Group: alt.philosophy · Group Profile
Author: THE BORGTHE BORG Date: Jul 29, 2008 07:07
"THE BORG" cube.com> wrote in message
news:H4Fjk.83073$8_2.27332@newsfe08.ams2...
> When they sent him to boarding school it was the first real sense of loss.
> Too young really to understand who it was I was always with or who my best
> friend was - only that whatever it was was no longer there and that
> whatever it was - was called Brian.
>
> Wandering around - looking - searching - forgotten what I was looking
> for - something or someone who was always there - looking unconsciously
> searching - ah yes - it was called Brian.
> "Where is Brian" you ask for the hundredth time.

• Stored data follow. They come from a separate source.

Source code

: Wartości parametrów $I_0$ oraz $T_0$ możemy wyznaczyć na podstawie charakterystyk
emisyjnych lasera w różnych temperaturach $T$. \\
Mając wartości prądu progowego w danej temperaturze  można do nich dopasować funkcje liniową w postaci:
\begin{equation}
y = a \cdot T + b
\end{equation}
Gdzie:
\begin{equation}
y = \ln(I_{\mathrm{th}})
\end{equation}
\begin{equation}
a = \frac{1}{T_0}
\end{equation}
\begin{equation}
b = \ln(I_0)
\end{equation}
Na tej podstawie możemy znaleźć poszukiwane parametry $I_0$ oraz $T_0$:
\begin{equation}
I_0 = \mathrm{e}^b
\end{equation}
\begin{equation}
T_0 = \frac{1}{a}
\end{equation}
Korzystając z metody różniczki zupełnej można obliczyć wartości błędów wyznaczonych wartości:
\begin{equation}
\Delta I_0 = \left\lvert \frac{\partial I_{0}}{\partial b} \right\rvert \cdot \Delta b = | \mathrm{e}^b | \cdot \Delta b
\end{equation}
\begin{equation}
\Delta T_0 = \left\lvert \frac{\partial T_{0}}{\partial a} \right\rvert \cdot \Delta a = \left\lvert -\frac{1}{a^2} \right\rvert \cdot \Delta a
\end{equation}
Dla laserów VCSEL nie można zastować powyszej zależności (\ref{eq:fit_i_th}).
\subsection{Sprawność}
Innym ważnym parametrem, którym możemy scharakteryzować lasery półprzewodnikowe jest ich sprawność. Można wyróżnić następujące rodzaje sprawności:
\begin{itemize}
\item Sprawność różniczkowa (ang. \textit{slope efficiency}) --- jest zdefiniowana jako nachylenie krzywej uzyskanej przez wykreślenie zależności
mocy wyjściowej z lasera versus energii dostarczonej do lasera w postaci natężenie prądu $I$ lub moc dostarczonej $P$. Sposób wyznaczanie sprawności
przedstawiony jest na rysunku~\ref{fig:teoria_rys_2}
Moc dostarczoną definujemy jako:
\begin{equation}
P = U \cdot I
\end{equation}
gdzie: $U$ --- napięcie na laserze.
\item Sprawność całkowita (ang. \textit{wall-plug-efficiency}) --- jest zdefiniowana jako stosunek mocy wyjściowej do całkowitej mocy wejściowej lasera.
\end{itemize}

> Parents start shouting - getting angry now - do not understand children.
> "HE HAS GONE TO BOARDING SCHOOL".
>
> And they do not explain and then the dreams and nightmares start - if you
> lose Brian - what ELSE are you going to lose and horrible premonitions
> that the world itself may disappear and what if everyone disappeared? And
> then start to see the world as it is and no longer with Brian and through
> the eyes of Brian and the fun times and games and holding hands and best
> friends.
>
> And things not the same and wandering around again - where is it whatever
> it was that was always there - best friend - ah yes - it was called Brian.
> "Where is Brian".
>
> And then one day Brian comes back.
> A few weeks. He was only a child.
> And it is not Brian.
> It is an old man. Gone insane.
> Not the Brian I knew. Does not want to play.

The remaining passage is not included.